On September 18, 1998, the Commission filed a complaint alleging that
in 1995 the Commission barred Sanjay Saxena from the securities
industry due to prior securities law violations. Months later, Saxena
and his wife, Mumtaz Saxena, implemented a scheme to evade the bar by
setting up an investment adviser, Saxena Capital Management Inc., and
two investment companies, Index Timing Fund L.P. and Saxena Growth
Fund, for which Mumtaz Saxena was nominally the principal. In reality
Sanjay Saxena was actively associated with these entities from the
outset and their investment decisions tracked the recommendations in
newsletters that he published over an Internet website entitled "Vital
Information." The Commission alleged that Sanjay Saxena violated the
bar by associating with the entities as well as by continuing to
receive fees under a separate consulting agreement with a
broker-dealer. Further, the Saxenas made material misrepresentations
and omissions to investors in their companies and they failed to
register the two investment companies with the Commission.
Accordingly, the Saxenas violated the anti-fraud provisions of Section
17(a) of the Securities Act of 1933, Section 10(b) of the Securities
Exchange Act of 1934 and Rule 10b-5 thereunder, and Sections 206(1)

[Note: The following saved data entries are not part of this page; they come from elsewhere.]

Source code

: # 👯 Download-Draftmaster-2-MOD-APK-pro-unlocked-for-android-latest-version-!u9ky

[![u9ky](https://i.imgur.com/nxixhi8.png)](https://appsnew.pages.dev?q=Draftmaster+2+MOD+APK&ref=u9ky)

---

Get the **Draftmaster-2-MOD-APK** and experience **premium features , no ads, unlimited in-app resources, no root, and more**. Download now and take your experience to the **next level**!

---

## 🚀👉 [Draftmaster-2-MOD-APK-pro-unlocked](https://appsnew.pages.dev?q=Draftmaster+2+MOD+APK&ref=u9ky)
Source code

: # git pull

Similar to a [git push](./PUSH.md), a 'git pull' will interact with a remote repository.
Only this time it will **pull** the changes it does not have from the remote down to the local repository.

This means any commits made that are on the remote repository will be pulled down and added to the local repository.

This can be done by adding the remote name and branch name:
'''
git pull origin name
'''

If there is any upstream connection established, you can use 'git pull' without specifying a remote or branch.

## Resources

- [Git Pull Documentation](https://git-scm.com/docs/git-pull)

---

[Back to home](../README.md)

and 206(2) of the Investment Advisers Act of 1940 and violated
Sections 5(a) and 5(c) of the Securities Act of 1933 by offering and
selling unregistered securities. Sanjay Saxena also violated Section
206(4) of the Investment Advisers Act of 1940. On June 30, 2000, the
Commission filed a motion for summary judgement against the Saxenas
which the Court granted on July 18, 2000.